Iba en el último tramo del puente. No más zigzag. Sólo diez metros rectos, sólo una última rampa.

-¡Dame todo lo que tengas!

Un brazo cruzó sobre mi cuello. Detrás, un cuerpo sorprendió al mío. Inmediato a la orden y a mi sorpresa vi de reojo un pedazo de rostro y una capucha de sudadera enfurecida que me gritaba, de la cual un cuerpo obeso se escondía.

Me aventó con fuerza. Tiró de mi cuello con ese brazo tosco, con esa figura robusta. Tiró de mi cuello y caí al suelo.

-¡Claro que te doy mis cosas!— Pensé o dije, no recuerdo.

Yacía boca arriba sobre el cemento. Todo fue muy rápido. Llegó, me gritó y me azotó. Enseguida me tomó de los brazos con esa fuerza que no espera, esa fuerza de quien no ama y no conoce lo que toca, y me volteó boca abajo.

El golpe y el desconcierto me impidieron que hablara. No recuerdo otra cosa más que mi quietud. Mi cuerpo menudo sobre el puente. Mi imposibilidad de quitarlo de encima. Mi inmovilidad.

Comenzó a tocar mis bolsillos traseros como buscando algo.

“Yo nunca guardo cosas ah”, pensé.

Él me seguía tocando. Los segundos se alargaron. El vacío del lugar se hizo agudo. La noche no cedía para que el día lo reemplazara. ¿Por qué me había golpeado? Yo le iba a dar mis cosas. ¿Por qué no paraba de tocarme si no había nada en mis bolsillos?

Sentí cómo mi pantalón se recorrió de mi piel. Sus manos tiraron un poco de él. Mi piel, unos centímetros de ella, estaba expuesta como carnada para león.

“Por favor que termine. Por favor, sólo quiero ir a la escuela”, pensaba.

¿Qué más podía hacer? Tenía una bestia feroz encima de mí. Dicen que cuando te ataca un oso lo primero que debes hacer es quedarte quieto. Sólo así el oso piensa que estás muerto y se va. Sólo fingir muerte, ser inmóvil. Esperar a que se vaya.

Su mano o mi fuerza, tal vez una mezcla de ambos, jaló de mi brazo para que me incorporara. Sin saber qué hacer y aturdida por el golpe pensé que me dejaría ir, que todo había acabado.

—¡Dame tu celular y todo lo de valor!

Estábamos frente a frente. Parados a treinta centímetros de distancia. Él era un hombre alto, como de un metro con setenta. Ancho, obeso, macizo en términos locales. Sus ojos, mis ojos, nuestros ojos mirándose.

—¡Ya te dije que todo está en mi mochila!— Grité enérgicamente sin mover mi mirada de la suya.
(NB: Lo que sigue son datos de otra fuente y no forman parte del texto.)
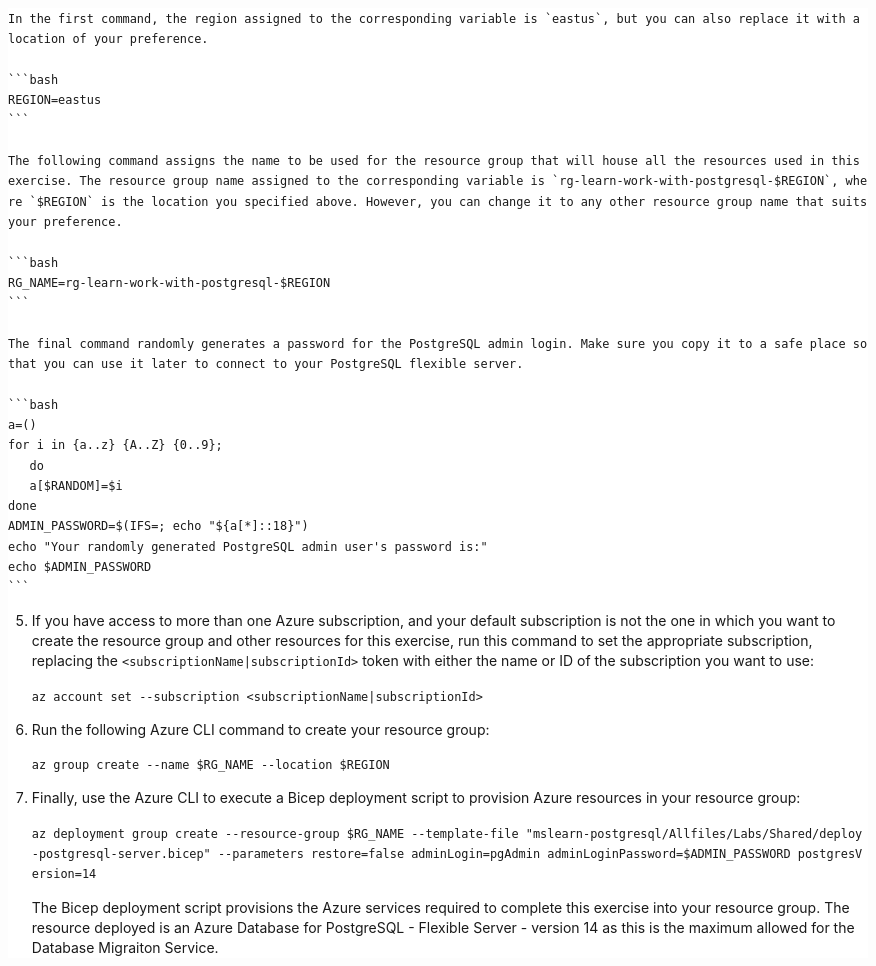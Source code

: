     In the first command, the region assigned to the corresponding variable is `eastus`, but you can also replace it with a location of your preference.

    ```bash
    REGION=eastus
    ```

    The following command assigns the name to be used for the resource group that will house all the resources used in this exercise. The resource group name assigned to the corresponding variable is `rg-learn-work-with-postgresql-$REGION`, where `$REGION` is the location you specified above. However, you can change it to any other resource group name that suits your preference.

    ```bash
    RG_NAME=rg-learn-work-with-postgresql-$REGION
    ```

    The final command randomly generates a password for the PostgreSQL admin login. Make sure you copy it to a safe place so that you can use it later to connect to your PostgreSQL flexible server.

    ```bash
    a=()
    for i in {a..z} {A..Z} {0..9}; 
       do
       a[$RANDOM]=$i
    done
    ADMIN_PASSWORD=$(IFS=; echo "${a[*]::18}")
    echo "Your randomly generated PostgreSQL admin user's password is:"
    echo $ADMIN_PASSWORD
    ```

5. If you have access to more than one Azure subscription, and your default subscription is not the one in which you want to create the resource group and other resources for this exercise, run this command to set the appropriate subscription, replacing the `<subscriptionName|subscriptionId>` token with either the name or ID of the subscription you want to use:

    ```azurecli
    az account set --subscription <subscriptionName|subscriptionId>
    ```

6. Run the following Azure CLI command to create your resource group:

    ```azurecli
    az group create --name $RG_NAME --location $REGION
    ```

7. Finally, use the Azure CLI to execute a Bicep deployment script to provision Azure resources in your resource group:

    ```azurecli
    az deployment group create --resource-group $RG_NAME --template-file "mslearn-postgresql/Allfiles/Labs/Shared/deploy-postgresql-server.bicep" --parameters restore=false adminLogin=pgAdmin adminLoginPassword=$ADMIN_PASSWORD postgresVersion=14
    ```

    The Bicep deployment script provisions the Azure services required to complete this exercise into your resource group. The resource deployed is an Azure Database for PostgreSQL - Flexible Server - version 14 as this is the maximum allowed for the Database Migraiton Service.
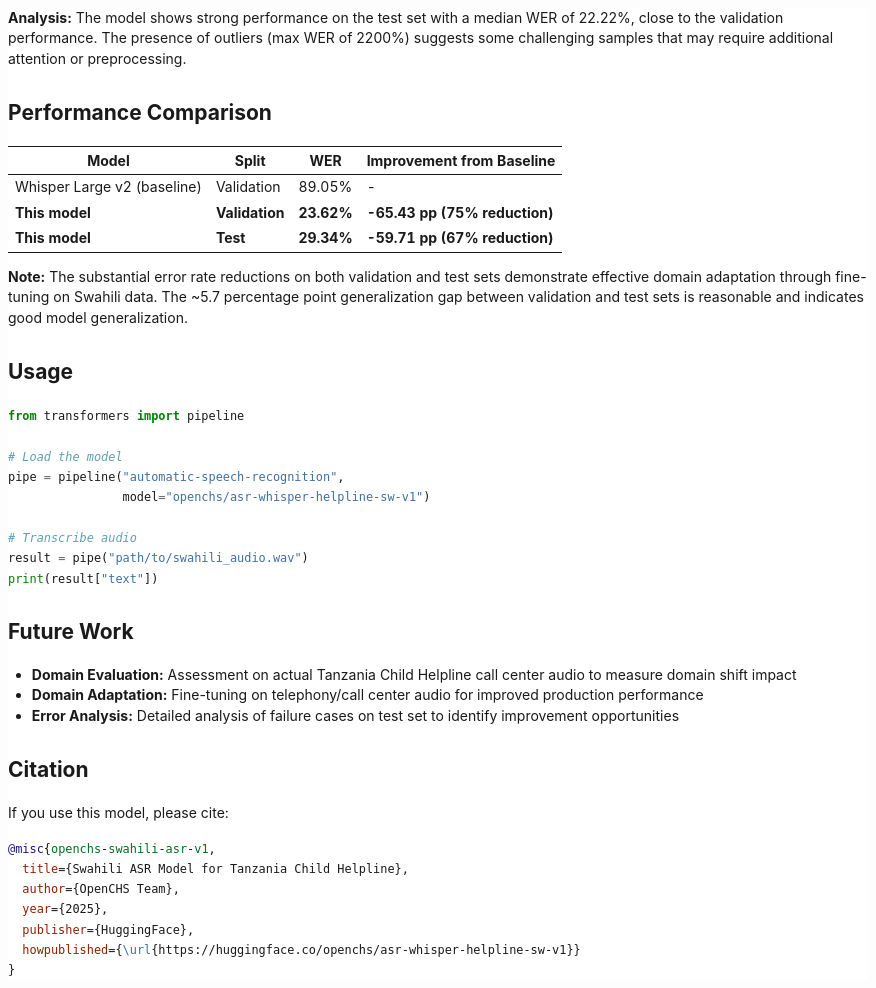**Analysis:** The model shows strong performance on the test set with a median WER of 22.22%, close to the validation performance. The presence of outliers (max WER of 2200%) suggests some challenging samples that may require additional attention or preprocessing.

## Performance Comparison

| Model | Split | WER | Improvement from Baseline |
|-------|-------|-----|---------------------------|
| Whisper Large v2 (baseline) | Validation | 89.05% | - |
| **This model** | **Validation** | **23.62%** | **-65.43 pp (75% reduction)** |
| **This model** | **Test** | **29.34%** | **-59.71 pp (67% reduction)** |

**Note:** The substantial error rate reductions on both validation and test sets demonstrate effective domain adaptation through fine-tuning on Swahili data. The ~5.7 percentage point generalization gap between validation and test sets is reasonable and indicates good model generalization.

## Usage

```python
from transformers import pipeline

# Load the model
pipe = pipeline("automatic-speech-recognition", 
                model="openchs/asr-whisper-helpline-sw-v1")

# Transcribe audio
result = pipe("path/to/swahili_audio.wav")
print(result["text"])
```

## Future Work

- **Domain Evaluation:** Assessment on actual Tanzania Child Helpline call center audio to measure domain shift impact
- **Domain Adaptation:** Fine-tuning on telephony/call center audio for improved production performance
- **Error Analysis:** Detailed analysis of failure cases on test set to identify improvement opportunities

## Citation

If you use this model, please cite:

```bibtex
@misc{openchs-swahili-asr-v1,
  title={Swahili ASR Model for Tanzania Child Helpline},
  author={OpenCHS Team},
  year={2025},
  publisher={HuggingFace},
  howpublished={\url{https://huggingface.co/openchs/asr-whisper-helpline-sw-v1}}
}
```
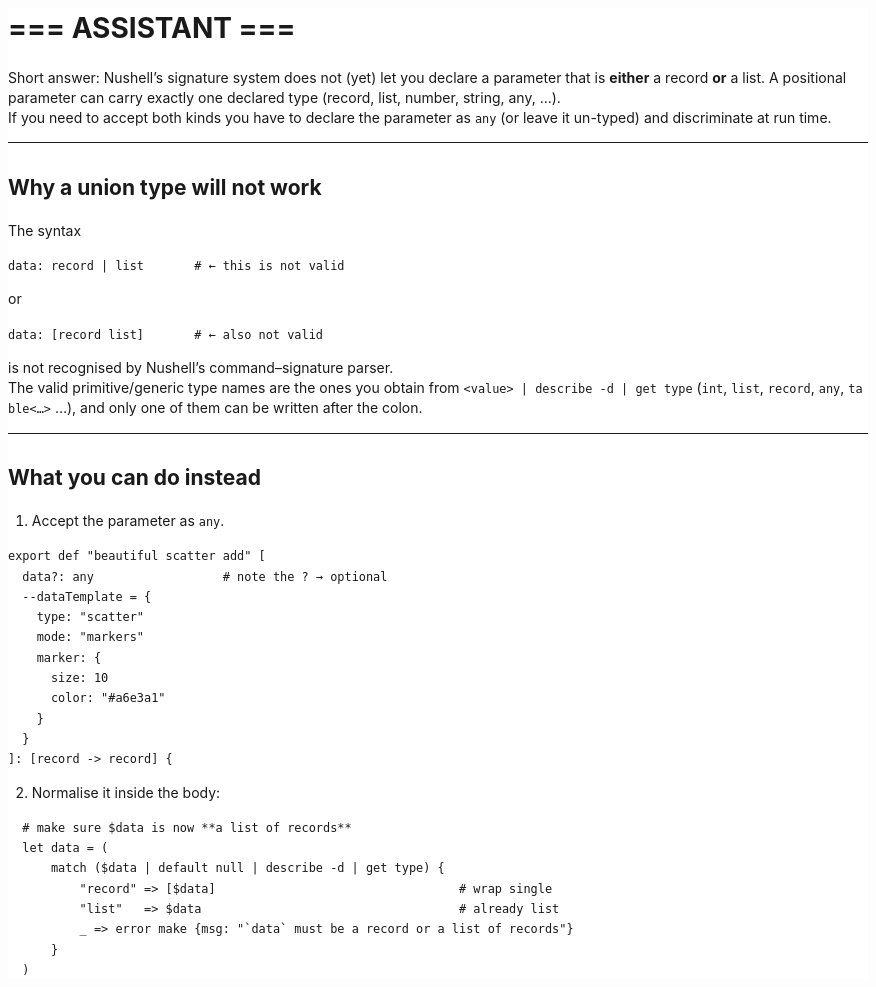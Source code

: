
 ```nu
```

# === ASSISTANT ===

Short answer: Nushell’s signature system does not (yet) let you declare a
parameter that is **either** a record **or** a list.  A positional parameter can
carry exactly one declared type (record, list, number, string, any, …).  
If you need to accept both kinds you have to declare the parameter as
`any` (or leave it un-typed) and discriminate at run time.

--------------------------------------------------------------------
Why a union type will not work
--------------------------------------------------------------------
The syntax

    data: record | list       # ← this is not valid

or

    data: [record list]       # ← also not valid

is not recognised by Nushell’s command–signature parser.  
The valid primitive/generic type names are the ones you obtain from
`<value> | describe -d | get type` (`int`, `list`, `record`, `any`,
`table<…>` …), and only one of them can be written after the colon.

--------------------------------------------------------------------
What you can do instead
--------------------------------------------------------------------
1.  Accept the parameter as `any`.

```nu
export def "beautiful scatter add" [
  data?: any                  # note the ? → optional
  --dataTemplate = {
    type: "scatter"
    mode: "markers"
    marker: {
      size: 10
      color: "#a6e3a1"
    }
  }
]: [record -> record] {
```

2.  Normalise it inside the body:

```nu
  # make sure $data is now **a list of records**
  let data = (
      match ($data | default null | describe -d | get type) {
          "record" => [$data]                                  # wrap single
          "list"   => $data                                    # already list
          _ => error make {msg: "`data` must be a record or a list of records"}
      }
  )
```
Más que un grito fue un rugido, un golpe de palabras que utilizó mis manos como signos de admiración. Le extendí mi mochila para que se fuera tal como tirándole lejos un pedazo de carne a un lobo, porque en ese momento el era eso: un animal.

—¡Pues vete y si volteas te doy un tiro! —

Me volteé y comencé a caminar. Mis pasos iban pesados. Como si hubiera estado en un lago de lodo y éste se hubiera secado.

—Ya pasó. Estás bien. Ya pasó— Me repetía yo misma en voz alta.

No volteé. En ningún momento lo quise hacer. Tuve miedo de que me siguiera viendo. Mis pasos pretendían no alertar la furia de la bestia de casi treinta años que me había quitado la paz.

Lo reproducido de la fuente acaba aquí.